With all of the media hoopla
following Miley Cyrus lately, she seems inescapable. For a week after her controversial
VMA performance, CNN’s home page ran multiple headlines about her. One can’t
sign onto facebook without seeing people both praise and complain about her.
That was the context in which I first heard her music, after reading an article
discussing the double standard that women are judged more harshly than men in
pop music. I, too, had noticed she seemed to be getting all the blame, and
although at that point, two days after her performance, I didn’t even know she
had performed with Robin Thicke, I imagined that there was a deeper story there
that wasn’t being told. Cyrus herself astutely pointed this out afterward,
noting that “It was a lot of ‘Miley twerks on Robin Thicke,’ but never ‘Robin
Thicke grinds up on Miley,’ …. So obviously there’s a double-standard” (“Miley Cyrus:
Confessions”).
Lots of people focused their VMA commentary on Cyrus’s dancing and costume
without giving much consideration to the song itself.
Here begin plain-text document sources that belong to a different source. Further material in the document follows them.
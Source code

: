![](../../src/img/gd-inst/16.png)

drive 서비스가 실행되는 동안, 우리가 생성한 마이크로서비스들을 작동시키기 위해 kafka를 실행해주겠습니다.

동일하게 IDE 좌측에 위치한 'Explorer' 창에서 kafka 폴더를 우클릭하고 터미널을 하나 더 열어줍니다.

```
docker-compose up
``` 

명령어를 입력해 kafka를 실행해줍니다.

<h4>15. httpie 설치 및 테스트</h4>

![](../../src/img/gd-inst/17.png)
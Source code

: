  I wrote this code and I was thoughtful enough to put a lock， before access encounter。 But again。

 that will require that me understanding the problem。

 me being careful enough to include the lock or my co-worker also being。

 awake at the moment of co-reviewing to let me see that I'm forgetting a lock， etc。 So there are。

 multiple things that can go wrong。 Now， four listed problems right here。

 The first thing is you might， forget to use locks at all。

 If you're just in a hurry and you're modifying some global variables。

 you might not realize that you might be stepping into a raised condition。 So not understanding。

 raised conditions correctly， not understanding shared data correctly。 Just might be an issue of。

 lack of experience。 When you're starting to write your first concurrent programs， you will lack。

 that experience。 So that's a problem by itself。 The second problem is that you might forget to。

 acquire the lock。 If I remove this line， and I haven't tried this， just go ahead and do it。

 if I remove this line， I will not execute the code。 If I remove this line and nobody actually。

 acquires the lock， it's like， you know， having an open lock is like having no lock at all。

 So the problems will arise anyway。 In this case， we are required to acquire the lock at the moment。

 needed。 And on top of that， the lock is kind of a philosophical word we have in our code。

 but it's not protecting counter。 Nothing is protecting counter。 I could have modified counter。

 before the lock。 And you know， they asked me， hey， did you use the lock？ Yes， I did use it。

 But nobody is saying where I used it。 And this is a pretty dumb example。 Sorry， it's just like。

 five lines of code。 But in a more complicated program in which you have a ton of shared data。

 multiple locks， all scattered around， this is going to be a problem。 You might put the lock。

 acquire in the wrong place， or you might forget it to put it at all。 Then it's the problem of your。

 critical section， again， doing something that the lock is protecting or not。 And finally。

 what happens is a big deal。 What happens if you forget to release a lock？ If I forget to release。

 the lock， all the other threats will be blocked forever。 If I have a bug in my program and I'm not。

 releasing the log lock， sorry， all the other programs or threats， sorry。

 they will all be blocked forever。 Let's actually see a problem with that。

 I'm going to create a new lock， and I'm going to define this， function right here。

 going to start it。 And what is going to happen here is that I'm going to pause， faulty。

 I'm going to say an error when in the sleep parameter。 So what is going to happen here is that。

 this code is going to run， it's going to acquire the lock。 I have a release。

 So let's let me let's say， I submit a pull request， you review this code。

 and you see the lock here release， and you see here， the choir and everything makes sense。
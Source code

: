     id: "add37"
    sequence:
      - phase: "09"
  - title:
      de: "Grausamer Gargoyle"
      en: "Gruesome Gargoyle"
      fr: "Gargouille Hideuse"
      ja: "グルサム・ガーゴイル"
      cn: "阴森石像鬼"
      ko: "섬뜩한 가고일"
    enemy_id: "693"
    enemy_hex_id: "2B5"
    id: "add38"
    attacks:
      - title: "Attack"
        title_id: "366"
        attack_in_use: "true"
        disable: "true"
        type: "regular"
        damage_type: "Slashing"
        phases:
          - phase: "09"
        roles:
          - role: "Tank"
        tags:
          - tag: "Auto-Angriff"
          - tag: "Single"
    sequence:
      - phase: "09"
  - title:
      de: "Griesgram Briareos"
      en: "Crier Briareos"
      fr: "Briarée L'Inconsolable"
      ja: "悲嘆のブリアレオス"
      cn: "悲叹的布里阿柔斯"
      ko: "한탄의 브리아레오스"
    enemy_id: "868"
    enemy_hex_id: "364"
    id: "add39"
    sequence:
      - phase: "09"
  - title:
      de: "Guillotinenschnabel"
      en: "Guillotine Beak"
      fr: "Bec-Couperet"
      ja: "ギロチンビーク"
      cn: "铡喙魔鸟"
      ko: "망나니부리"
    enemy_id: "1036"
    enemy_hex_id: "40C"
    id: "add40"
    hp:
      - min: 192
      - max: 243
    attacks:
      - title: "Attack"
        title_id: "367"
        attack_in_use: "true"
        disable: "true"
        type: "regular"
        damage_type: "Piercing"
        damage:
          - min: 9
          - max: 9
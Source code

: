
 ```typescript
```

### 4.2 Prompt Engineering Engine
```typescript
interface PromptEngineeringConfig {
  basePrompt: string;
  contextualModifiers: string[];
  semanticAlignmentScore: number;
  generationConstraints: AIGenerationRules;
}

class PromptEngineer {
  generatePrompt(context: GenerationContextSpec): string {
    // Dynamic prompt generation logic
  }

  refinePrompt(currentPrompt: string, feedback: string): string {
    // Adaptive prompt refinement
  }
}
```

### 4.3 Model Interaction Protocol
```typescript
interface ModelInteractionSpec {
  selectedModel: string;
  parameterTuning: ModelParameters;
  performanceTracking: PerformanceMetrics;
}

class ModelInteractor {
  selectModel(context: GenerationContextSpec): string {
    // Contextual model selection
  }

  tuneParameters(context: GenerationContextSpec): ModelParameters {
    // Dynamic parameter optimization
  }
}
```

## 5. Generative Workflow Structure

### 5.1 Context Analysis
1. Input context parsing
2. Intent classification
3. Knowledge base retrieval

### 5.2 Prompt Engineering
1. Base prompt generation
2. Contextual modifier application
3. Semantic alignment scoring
In “We Can’t Stop,” the first single off of
Cyrus’s forth-coming album Bangerz,
most people hear a party anthem, a grown-up version of Cyrus’s teeny-bopper hit
“Party In the U.S.A.,” but I hear it as a call for help, a gasping sigh of
desperation. I hear the fear that she can’t stop, that she is unable to stop.
The song suggests drug addiction.
One lyric is “dancing with molly,” a street name for the drug extasy (sic).
Referring to the drug as “molly,” a girl’s name, personifies it, makes it so
she has a relationship, a friendship even with the drug. Later she sings about
being in line for the bathroom as she’s “tryin’ to get a line in the bathroom.”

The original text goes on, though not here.